Discussion in 'Guitar Gear Talk Forum' started by ultrabot90, Jul 22, 2009.

  1. ultrabot90

    ultrabot90 Like fishes need bicycles

    I'm finally close enough, in all aspects, in buying an electric. This'll be my first, and I want it to fricking last atleast 5 years (or so). The rundown -

    1. What do I play - Classical, and interested in playing Opeth, Joe Satriani, Kamelot, old rock/blues rock and jazz. Yup, all of that. So that'll require...
    2. SSH configuration. Edit : Or will HH do the job? Maybe after future pickup replacements? I also have a processor, and plan on getting a better one next.
    3. Alder or basswood (no agathis -.-)
    4. 22/24 frets, 21 is ew. Bolt-on neck. (too insecure with the other types breaking)
    5. No tremolo. Unless it's good, I'd rather use a whammy pedal. Otherwise, string through/tune-o-matic etc.
    6. I'm a bit partial to [strike]Les Paul designs and[/strike] quilt/flame/natural finish guitars, as far as looks go. Edit : But it doesn't really matter if I get a good playing+sounding one which is better than the good looking ones.
    7. Budget - 25k or under.

    Earlier I was fixated on an Epiphone Les Paul Standard (but it skates over a few of my requirements, plus it's not readily available in India - no one sells them, I think). Now I dunno what to buy. I went to the shop today, and the owner recommended
    -Ibanez GRG220/270
    -ESP M 100 (but it's HH, and agathis)
    -ESP Viper series (why is nearly every ESP I see made of agathis?)
    Also, he advised against Yamaha (Pacifica 112) and Cort when I asked 'bout 'em.

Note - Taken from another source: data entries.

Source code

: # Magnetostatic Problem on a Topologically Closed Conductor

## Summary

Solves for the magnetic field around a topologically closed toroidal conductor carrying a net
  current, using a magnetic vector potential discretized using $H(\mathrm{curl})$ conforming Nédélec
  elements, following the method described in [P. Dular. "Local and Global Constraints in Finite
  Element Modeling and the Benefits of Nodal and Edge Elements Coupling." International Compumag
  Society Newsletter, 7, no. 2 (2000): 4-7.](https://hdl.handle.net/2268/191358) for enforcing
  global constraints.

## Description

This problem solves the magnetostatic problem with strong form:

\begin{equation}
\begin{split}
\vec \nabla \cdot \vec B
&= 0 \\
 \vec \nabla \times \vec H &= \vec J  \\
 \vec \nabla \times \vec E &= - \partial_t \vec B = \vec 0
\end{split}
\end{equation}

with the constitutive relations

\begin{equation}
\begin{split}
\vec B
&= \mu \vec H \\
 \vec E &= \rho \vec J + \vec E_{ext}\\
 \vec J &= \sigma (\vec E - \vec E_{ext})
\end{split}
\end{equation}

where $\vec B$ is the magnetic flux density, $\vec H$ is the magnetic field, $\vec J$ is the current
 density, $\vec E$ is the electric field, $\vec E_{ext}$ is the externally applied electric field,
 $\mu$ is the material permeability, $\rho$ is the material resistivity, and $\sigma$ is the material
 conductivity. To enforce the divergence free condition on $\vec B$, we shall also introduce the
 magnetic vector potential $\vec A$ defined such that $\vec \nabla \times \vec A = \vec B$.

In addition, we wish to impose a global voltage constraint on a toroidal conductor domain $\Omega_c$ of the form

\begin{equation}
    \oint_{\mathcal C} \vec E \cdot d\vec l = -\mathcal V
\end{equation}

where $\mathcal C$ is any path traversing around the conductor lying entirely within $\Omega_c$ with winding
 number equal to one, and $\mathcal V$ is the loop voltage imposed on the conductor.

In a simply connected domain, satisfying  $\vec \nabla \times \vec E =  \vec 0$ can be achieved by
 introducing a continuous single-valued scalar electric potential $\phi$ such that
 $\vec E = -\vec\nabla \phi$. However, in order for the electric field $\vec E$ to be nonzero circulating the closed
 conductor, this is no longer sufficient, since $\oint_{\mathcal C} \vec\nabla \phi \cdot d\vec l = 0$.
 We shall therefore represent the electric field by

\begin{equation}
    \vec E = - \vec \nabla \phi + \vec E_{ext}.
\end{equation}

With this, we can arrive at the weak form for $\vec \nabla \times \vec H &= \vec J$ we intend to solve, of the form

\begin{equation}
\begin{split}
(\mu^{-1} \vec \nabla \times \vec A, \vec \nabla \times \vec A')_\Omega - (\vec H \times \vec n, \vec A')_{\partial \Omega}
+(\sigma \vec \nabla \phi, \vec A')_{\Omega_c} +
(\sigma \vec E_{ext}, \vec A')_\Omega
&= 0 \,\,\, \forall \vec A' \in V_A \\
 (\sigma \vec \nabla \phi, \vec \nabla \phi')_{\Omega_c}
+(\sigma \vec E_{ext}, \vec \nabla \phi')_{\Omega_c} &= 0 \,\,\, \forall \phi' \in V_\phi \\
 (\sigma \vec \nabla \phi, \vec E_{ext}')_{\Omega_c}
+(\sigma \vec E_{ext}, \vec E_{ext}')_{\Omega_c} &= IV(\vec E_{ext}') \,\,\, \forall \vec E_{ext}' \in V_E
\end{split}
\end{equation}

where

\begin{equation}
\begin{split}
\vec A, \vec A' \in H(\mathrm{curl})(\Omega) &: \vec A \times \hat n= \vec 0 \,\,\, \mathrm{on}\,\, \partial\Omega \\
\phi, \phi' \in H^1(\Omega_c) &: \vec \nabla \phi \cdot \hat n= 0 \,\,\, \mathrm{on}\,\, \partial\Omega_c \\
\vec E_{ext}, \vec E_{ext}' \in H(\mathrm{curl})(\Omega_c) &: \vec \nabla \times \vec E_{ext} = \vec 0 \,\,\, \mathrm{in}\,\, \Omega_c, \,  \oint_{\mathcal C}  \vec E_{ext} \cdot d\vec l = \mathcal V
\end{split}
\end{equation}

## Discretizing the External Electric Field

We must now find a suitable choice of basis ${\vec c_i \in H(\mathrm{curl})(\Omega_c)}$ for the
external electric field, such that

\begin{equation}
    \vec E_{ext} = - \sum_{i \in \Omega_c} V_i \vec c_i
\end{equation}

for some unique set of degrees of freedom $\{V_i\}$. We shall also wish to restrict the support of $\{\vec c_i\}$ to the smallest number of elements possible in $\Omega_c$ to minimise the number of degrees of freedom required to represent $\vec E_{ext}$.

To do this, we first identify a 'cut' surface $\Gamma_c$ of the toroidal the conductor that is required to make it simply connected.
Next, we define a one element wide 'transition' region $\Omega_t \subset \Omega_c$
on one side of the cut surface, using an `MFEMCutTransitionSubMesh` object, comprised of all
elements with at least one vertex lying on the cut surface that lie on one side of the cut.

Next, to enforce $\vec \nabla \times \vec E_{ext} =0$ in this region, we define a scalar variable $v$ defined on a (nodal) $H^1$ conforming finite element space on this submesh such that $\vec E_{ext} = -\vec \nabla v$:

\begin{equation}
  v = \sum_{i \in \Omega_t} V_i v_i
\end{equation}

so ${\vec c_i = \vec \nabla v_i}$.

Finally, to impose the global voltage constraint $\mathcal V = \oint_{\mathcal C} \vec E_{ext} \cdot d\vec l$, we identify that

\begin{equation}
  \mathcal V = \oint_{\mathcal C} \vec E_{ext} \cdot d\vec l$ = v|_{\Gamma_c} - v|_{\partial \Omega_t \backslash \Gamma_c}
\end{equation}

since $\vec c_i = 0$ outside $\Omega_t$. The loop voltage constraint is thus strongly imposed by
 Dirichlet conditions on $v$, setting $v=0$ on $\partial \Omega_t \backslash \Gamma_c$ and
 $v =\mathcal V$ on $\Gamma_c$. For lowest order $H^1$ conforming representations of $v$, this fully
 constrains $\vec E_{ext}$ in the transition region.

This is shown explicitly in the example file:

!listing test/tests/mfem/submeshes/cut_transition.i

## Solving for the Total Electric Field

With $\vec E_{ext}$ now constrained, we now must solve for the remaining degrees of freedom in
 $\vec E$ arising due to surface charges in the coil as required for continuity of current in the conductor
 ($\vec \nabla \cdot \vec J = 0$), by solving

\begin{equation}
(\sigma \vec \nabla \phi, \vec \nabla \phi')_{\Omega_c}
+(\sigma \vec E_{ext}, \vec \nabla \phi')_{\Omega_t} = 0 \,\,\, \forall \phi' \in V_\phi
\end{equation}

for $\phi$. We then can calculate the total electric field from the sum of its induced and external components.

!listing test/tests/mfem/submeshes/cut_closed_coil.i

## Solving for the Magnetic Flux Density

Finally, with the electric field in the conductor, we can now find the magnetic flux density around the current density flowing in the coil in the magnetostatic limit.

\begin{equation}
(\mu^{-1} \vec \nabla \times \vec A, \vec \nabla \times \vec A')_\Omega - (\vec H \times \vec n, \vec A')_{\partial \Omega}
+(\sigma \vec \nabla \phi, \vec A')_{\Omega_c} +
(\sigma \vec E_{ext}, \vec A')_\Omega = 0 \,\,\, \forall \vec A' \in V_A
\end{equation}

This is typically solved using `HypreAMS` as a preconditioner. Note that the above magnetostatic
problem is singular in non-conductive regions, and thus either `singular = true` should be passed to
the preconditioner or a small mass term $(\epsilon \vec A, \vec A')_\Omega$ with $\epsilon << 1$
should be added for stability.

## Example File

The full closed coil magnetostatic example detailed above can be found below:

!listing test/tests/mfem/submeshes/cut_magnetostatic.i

    I also tried out the following
    -Greg Bennett Torino TR 3/TR
    -ESP H 101FM (this is the one, I think)

    Also in my mind is the Greg Bennett Avion AV-6...heard a lot about them, good wood too.

    I know I'm supposed to play to find out, but I'd like to check out 3-4 instruments of models recommended to me...this is gonna be a big, like megabig, thing...failure is not an option! :shock:
  2. angel_of_sin

    angel_of_sin bassist.....

    The Torino rocks..........i was in love with that guitar for quite some time when my friend bought it....the only fault keeping your requirements in mind is that it's shaped like an SG.........but it wasn't available when i had to buy the Avion AV3 though the AV6 is much better.............
  3. ultrabot90

    ultrabot90 Like fishes need bicycles

    'Lo sin!
    The one Torino I played was pretty good, and now that I think of it, I don't really care about LP shape as much as a natural/flame/quilt finish. Even then, if you got a great playing and sounding guitar...then looks be damned.

    The AV6 and Torino are both in my checklist, but I'd need to know if I really need that HSS setup for the styles I intend to play*...and can set necks never be repaired**?! -.-'

    *In conjunction with a Digitech RP300A
    **In India, in a reliable manner?
  4. nandac

    nandac New Member

    a les paul normally has a mahogany back with a maple top. each wood compliments the other in producing the lp tone. so if you want to go beyond mere looks, you got to consider this.
  5. ultrabot90

    ultrabot90 Like fishes need bicycles

    Hey nandac, thanks for replying.

    About the woods, the AV6 and Torino 3/TR both have mahogany back with maple top...I'd buy either of them, the only thing I need to know before buying is...
    -Can a humbucker come close to sounding like a single-coil with a processor (Digitech RP500A)
    -If a set neck breaks, can it really not be repaired? I want my guitar to last me a long while, can't have it break down (beyond repair) before like 4-5 years.
  6. angel_of_sin

    angel_of_sin bassist.....

    that depends if you are gonna be head banging hell of a lot..........keep in mind set necks combined with archtop increase the sustain by atleast 20%.............. i h've never had a problem with my AV3 .....But yes setnecks can be repaired............And if you take really good care of your guitar the chance of it's neck breaking is one in a thousand................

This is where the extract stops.